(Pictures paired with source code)
------------------------------------------------------------------------
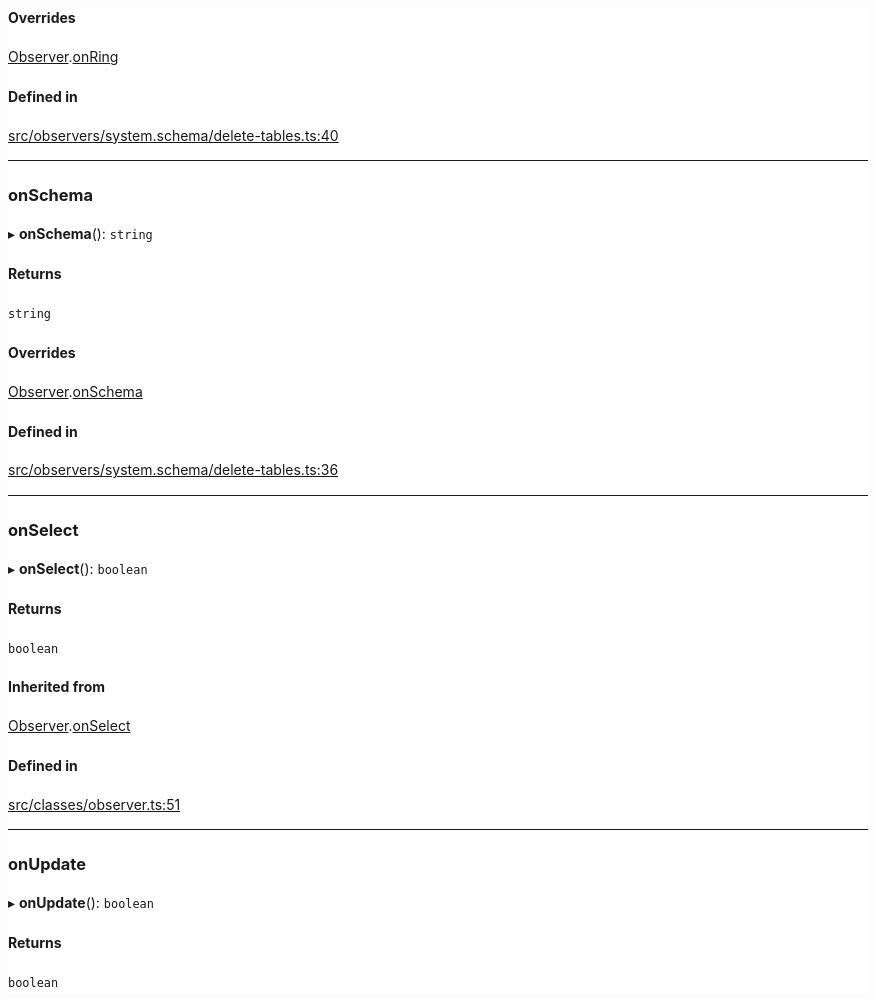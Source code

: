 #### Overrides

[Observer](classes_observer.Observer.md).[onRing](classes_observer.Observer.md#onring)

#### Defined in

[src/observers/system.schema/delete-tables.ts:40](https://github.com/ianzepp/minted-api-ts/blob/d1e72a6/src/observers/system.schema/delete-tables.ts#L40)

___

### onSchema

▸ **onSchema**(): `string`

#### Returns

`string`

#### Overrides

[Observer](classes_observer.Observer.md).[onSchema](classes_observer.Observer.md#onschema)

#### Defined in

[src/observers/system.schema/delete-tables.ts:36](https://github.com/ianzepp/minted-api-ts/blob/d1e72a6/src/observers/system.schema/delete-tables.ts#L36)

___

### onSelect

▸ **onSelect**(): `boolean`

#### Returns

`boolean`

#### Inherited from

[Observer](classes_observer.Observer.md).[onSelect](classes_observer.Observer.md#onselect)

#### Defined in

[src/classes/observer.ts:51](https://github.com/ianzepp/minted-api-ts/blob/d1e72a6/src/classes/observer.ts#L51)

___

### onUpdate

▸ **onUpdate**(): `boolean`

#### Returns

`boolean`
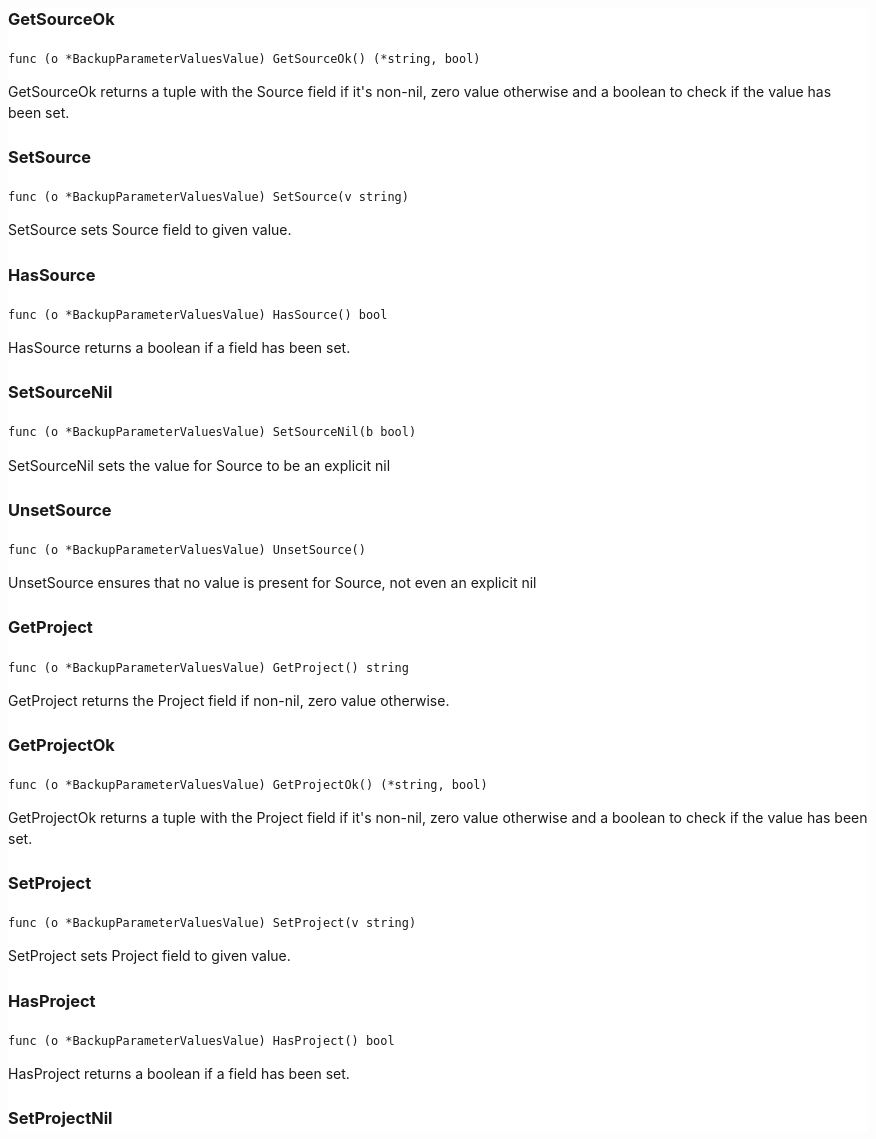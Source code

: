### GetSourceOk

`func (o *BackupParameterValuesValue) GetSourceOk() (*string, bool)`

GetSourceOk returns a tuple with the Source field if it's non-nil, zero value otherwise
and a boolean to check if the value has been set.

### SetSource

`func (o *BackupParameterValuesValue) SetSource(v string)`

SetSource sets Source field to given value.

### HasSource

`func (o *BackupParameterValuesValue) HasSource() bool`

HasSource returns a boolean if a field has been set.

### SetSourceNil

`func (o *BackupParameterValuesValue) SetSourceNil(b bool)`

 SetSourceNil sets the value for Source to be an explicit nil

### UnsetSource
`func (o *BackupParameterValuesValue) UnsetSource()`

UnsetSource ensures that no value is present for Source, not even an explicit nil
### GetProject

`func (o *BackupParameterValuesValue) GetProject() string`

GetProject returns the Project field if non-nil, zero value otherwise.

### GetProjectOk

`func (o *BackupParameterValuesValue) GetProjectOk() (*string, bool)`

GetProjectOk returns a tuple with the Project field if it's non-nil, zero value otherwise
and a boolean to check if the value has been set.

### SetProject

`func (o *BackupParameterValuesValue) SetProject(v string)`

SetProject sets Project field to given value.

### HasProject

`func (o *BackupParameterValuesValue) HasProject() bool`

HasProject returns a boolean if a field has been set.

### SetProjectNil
------------------------------------------------------------------------
__WORK INSTRUCTION__
With the pictures dropped, write out all of the entries word for word.

__WRITTEN ANSWER__
Source code

: #### Overrides

[Observer](classes_observer.Observer.md).[onRing](classes_observer.Observer.md#onring)

#### Defined in

[src/observers/system.schema/delete-tables.ts:40](https://github.com/ianzepp/minted-api-ts/blob/d1e72a6/src/observers/system.schema/delete-tables.ts#L40)

___

### onSchema

▸ **onSchema**(): `string`

#### Returns

`string`

#### Overrides

[Observer](classes_observer.Observer.md).[onSchema](classes_observer.Observer.md#onschema)

#### Defined in

[src/observers/system.schema/delete-tables.ts:36](https://github.com/ianzepp/minted-api-ts/blob/d1e72a6/src/observers/system.schema/delete-tables.ts#L36)

___

### onSelect

▸ **onSelect**(): `boolean`

#### Returns

`boolean`

#### Inherited from

[Observer](classes_observer.Observer.md).[onSelect](classes_observer.Observer.md#onselect)

#### Defined in

[src/classes/observer.ts:51](https://github.com/ianzepp/minted-api-ts/blob/d1e72a6/src/classes/observer.ts#L51)

___

### onUpdate

▸ **onUpdate**(): `boolean`

#### Returns

`boolean`
Source code

:### GetSourceOk

`func (o *BackupParameterValuesValue) GetSourceOk() (*string, bool)`

GetSourceOk returns a tuple with the Source field if it's non-nil, zero value otherwise
and a boolean to check if the value has been set.

### SetSource

`func (o *BackupParameterValuesValue) SetSource(v string)`

SetSource sets Source field to given value.

### HasSource

`func (o *BackupParameterValuesValue) HasSource() bool`

HasSource returns a boolean if a field has been set.

### SetSourceNil

`func (o *BackupParameterValuesValue) SetSourceNil(b bool)`

 SetSourceNil sets the value for Source to be an explicit nil

### UnsetSource
`func (o *BackupParameterValuesValue) UnsetSource()`

UnsetSource ensures that no value is present for Source, not even an explicit nil
### GetProject

`func (o *BackupParameterValuesValue) GetProject() string`

GetProject returns the Project field if non-nil, zero value otherwise.

### GetProjectOk

`func (o *BackupParameterValuesValue) GetProjectOk() (*string, bool)`

GetProjectOk returns a tuple with the Project field if it's non-nil, zero value otherwise
and a boolean to check if the value has been set.

### SetProject

`func (o *BackupParameterValuesValue) SetProject(v string)`

SetProject sets Project field to given value.

### HasProject

`func (o *BackupParameterValuesValue) HasProject() bool`

HasProject returns a boolean if a field has been set.

### SetProjectNil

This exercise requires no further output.